Preparing Your CV

Prepare your CV for work abroadDoes getting set for the international rat race make you stumble before you’re even off the starting blocks? Summing yourself up in a CV can often feel like a tall order, especially if you are preparing your resume for the international job market. Even if you have a basic CV template, you will have to adapt it to suit your chosen destination and take into consideration that you are entering an unknown job market. Don’t be content to idle on the sidelines, get revved up and resume-ready with the ultimate guide to writing an international CV. You’ll soon be overtaking the competition!

Check your blind spot…

When writing your CV, it’s important to bear in mind that you will need to adapt to the differences in international destinations.

For example, some countries, such as China, drive on the other side of the job market to us, and don’t have the same discrimination laws as the UK.

Check out your destination in depth and don’t be caught in a working blind-spot. They may want prospective employees to include information that is not required on a British CV, such as gender, marital status and age. Do work out where abroad to go and do your destination homework, know your job markets and tailor-make your CV to suit.

If you already have a known address in your country of choice, or are set up on a reputable, well-known job search program, such as those available through a good gap year company, then do include this information as it shows you are serious and set up for your international job search. Go at it full-speed ahead and you’ll be where you want to be in no time!

Grease the wheels…

You want your CV to hum like a perfectly-tuned engine, not rattle like a battered old banger. When deciding on the tone to use, think of the cultural considerations that are appropriate to the country in which you are applying for work. If you are going for a job in an English-speaking country, such as Australia, New Zealand or the USA, then you might want to sell yourself and come across as reasonably confident.
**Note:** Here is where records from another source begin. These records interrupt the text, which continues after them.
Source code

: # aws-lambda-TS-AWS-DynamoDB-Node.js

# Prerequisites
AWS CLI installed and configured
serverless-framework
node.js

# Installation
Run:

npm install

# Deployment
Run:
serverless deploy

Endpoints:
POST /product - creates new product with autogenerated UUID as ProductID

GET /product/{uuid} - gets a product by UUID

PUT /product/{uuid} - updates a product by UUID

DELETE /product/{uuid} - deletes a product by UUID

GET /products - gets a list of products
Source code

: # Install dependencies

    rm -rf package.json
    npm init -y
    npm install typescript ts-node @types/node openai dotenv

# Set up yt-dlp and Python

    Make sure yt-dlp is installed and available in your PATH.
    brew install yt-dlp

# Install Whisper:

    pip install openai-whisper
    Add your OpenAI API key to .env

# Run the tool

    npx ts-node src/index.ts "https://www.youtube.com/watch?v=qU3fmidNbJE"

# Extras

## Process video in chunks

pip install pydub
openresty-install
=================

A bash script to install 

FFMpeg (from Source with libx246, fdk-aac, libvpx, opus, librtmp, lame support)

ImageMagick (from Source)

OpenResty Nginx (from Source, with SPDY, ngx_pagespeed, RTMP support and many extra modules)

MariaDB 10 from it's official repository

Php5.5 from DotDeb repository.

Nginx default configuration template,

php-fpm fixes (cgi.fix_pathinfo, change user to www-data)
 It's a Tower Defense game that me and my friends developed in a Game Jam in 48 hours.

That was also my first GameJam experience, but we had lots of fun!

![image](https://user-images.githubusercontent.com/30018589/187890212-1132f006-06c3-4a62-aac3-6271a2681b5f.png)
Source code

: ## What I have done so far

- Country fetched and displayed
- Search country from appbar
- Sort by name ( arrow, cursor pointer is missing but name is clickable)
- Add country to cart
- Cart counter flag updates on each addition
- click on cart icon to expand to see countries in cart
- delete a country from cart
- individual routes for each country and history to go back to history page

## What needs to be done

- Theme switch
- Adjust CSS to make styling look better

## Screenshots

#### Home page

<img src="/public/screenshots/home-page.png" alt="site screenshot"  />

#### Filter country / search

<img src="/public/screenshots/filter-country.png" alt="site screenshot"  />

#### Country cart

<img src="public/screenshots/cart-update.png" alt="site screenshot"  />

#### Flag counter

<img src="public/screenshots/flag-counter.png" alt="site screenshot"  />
If you are looking for work in an Asian country, such as China, this can have a negative effect, as it can be considered as bragging. Your tone should be adapted to appear modest, and list your skills factually, rather than going for the hard sell. You could even gain a few brownie points by getting a translated version of your CV written in Chinese! It never hurts to oil the wheels of industry and slip effortlessly into the driving seat.

Keep your distance…

Should your CV be a smart car or a stretch limo? A standard resume is usually around 2 sides of A4, but different destinations have differing CV standards, so make sure you don’t go too far off track. Australian employers prefer longer CV’s, anything up to four pages, and may want more detailed descriptions of your skills and strengths, whereas in China employers might penalise you for overblown, long CV’s and prefer a resume of only one or two pages; so make it short, stylish and snappy! Don’t go the extra mile if a trip round the block will do.

This is no time to put the brakes on your job search abroad, set your CV polished and pristine and get ready, set, go!